GOAL OF THE EXERCISE: Check the listing that follows and work out how many lines include "comportement". The reply is that number alone.

SOURCE MATERIAL:
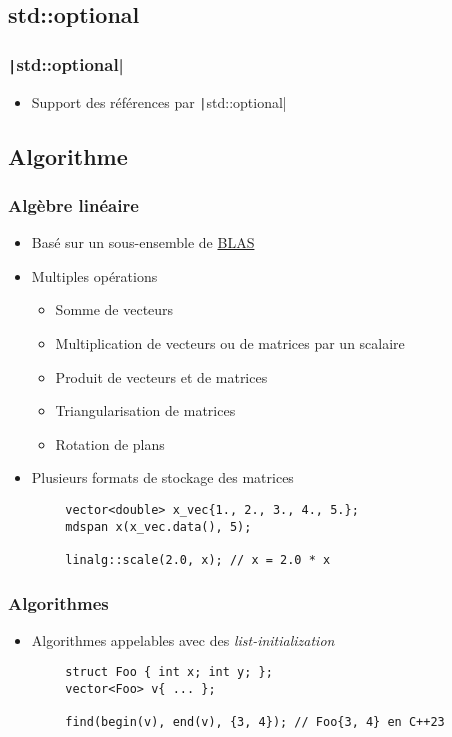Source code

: \documentclass[C++.tex]{subfiles}
\begin{document}
\subsection*{std::optional}
\begin{frame}[fragile]
	\frametitle{\texttt|std::optional|}
	\begin{itemize}
		\item Support des références par \texttt|std::optional|
	\end{itemize}

\end{frame}

\subsection*{Algorithme}
\begin{frame}[fragile]
	\frametitle{Algèbre linéaire}
	\begin{itemize}
		\item Basé sur un sous-ensemble de \href{https://www.netlib.org/blas/}{BLAS\linklogo}
		\item Multiples opérations
		\begin{itemize}
			\item Somme de vecteurs
			\item Multiplication de vecteurs ou de matrices par un scalaire
			\item Produit de vecteurs et de matrices
			\item Triangularisation de matrices
			\item Rotation de plans
		\end{itemize}
		\item Plusieurs formats de stockage des matrices
	\end{itemize}

	\begin{verbatim}
		vector<double> x_vec{1., 2., 3., 4., 5.};
		mdspan x(x_vec.data(), 5);

		linalg::scale(2.0, x); // x = 2.0 * x
	\end{verbatim}

\end{frame}

\begin{frame}[fragile]
	\frametitle{Algorithmes}
	\begin{itemize}
		\item Algorithmes appelables avec des \textit{list-initialization}
	\end{itemize}

	\begin{verbatim}
		struct Foo { int x; int y; };
		vector<Foo> v{ ... };

		find(begin(v), end(v), {3, 4}); // Foo{3, 4} en C++23
	\end{verbatim}

\end{frame}
\end{document}
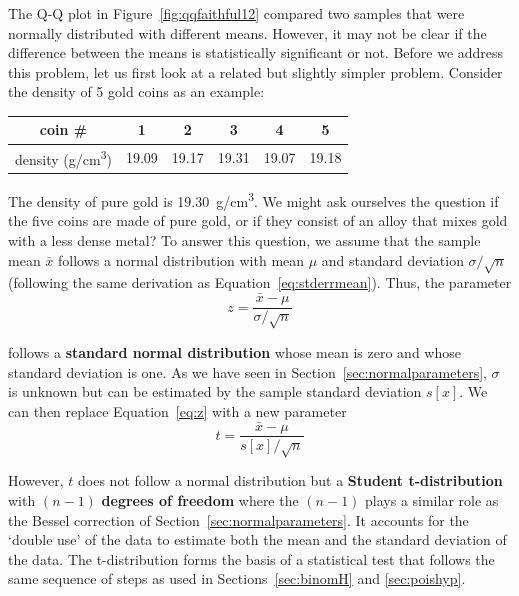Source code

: The Q-Q plot in Figure~\ref{fig:qqfaithful12} compared two samples
that were normally distributed with different means.  However, it may
not be clear if the difference between the means is statistically
significant or not. Before we address this problem, let us first look
at a related but slightly simpler problem. Consider the density of 5
gold coins as an example:

\begin{center}
\begin{tabular}{c|ccccc}
  coin \# & 1 & 2 & 3 & 4 & 5 \\ \hline
  density (g/cm\textsuperscript{3}) & 19.09 & 19.17 & 19.31 & 19.07 & 19.18
  \label{tab:coins}
\end{tabular}
\end{center}

The density of pure gold is 19.30~g/cm\textsuperscript{3}. We might
ask ourselves the question if the five coins are made of pure gold, or
if they consist of an alloy that mixes gold with a less dense metal?
To answer this question, we assume that the sample mean $\bar{x}$
follows a normal distribution with mean $\mu$ and standard deviation
$\sigma/\sqrt{n}$ (following the same derivation as
Equation~\ref{eq:stderrmean}). Thus, the parameter
\begin{equation}
  z = \frac{\bar{x}-\mu}{\sigma/\sqrt{n}}
  \label{eq:z}
\end{equation}

\noindent follows a \textbf{standard normal distribution} whose mean
is zero and whose standard deviation is one. As we have seen in
Section~\ref{sec:normalparameters}, $\sigma$ is unknown but can be
estimated by the sample standard deviation $s[x]$. We can then
replace Equation~\ref{eq:z} with a new parameter
\begin{equation}
  t = \frac{\bar{x}-\mu}{s[x]/\sqrt{n}}
  \label{eq:t}
\end{equation}

However, $t$ does not follow a normal distribution but a
\textbf{Student t-distribution} with $(n-1)$ \textbf{degrees of
  freedom} where the $(n-1)$ plays a similar role as the Bessel
correction of Section~\ref{sec:normalparameters}. It accounts for the
`double use' of the data to estimate both the mean and the standard
deviation of the data. The t-distribution forms the basis of a
statistical test that follows the same sequence of steps as used in
Sections~\ref{sec:binomH} and \ref{sec:poishyp}.

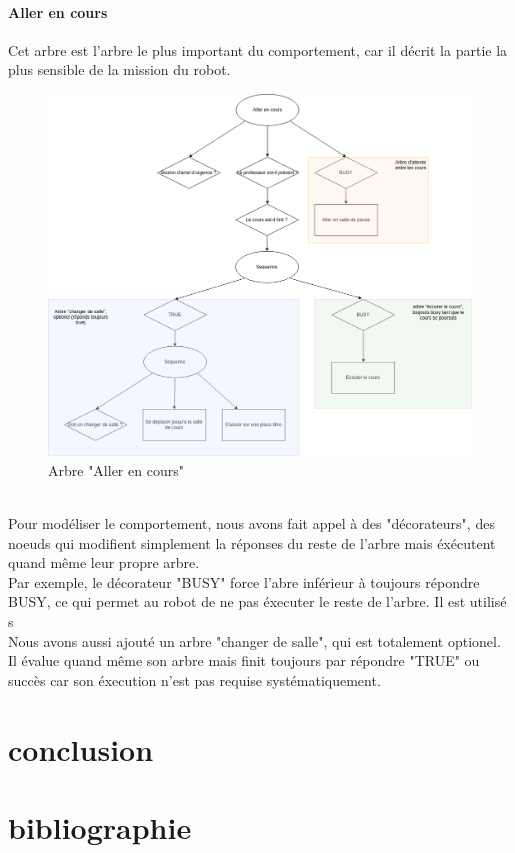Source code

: \documentclass[titlepage]{article}
\begin{document}
	\paragraph{Aller en cours}
	Cet arbre est l'arbre le plus important du comportement, car il décrit la partie la plus sensible de la mission du robot.
	\begin{figure}[h!]
		\centering
		\includegraphics[width=\linewidth]{img/BT_5.png}
		\caption{Arbre "Aller en cours"}
		\label{fig:exemple_4}
	\end{figure}
	\\
	Pour modéliser le comportement, nous avons fait appel à des "décorateurs", des noeuds qui modifient simplement la réponses du reste de l'arbre mais éxécutent quand même leur propre arbre. 
	\\
	Par exemple, le décorateur "BUSY" force l'abre inférieur à toujours répondre BUSY, ce qui permet au robot de ne pas éxecuter le reste de l'arbre. Il est utilisé s
	\\
	Nous avons aussi ajouté un arbre "changer de salle", qui est totalement optionel. Il  évalue quand même son arbre mais finit toujours par répondre "TRUE" ou succès car son éxecution n'est pas requise systématiquement.
	
	\clearpage
	\section{conclusion}
	\clearpage
	\section{bibliographie}
	
	
\end{document}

EXERCISE ANSWER: 2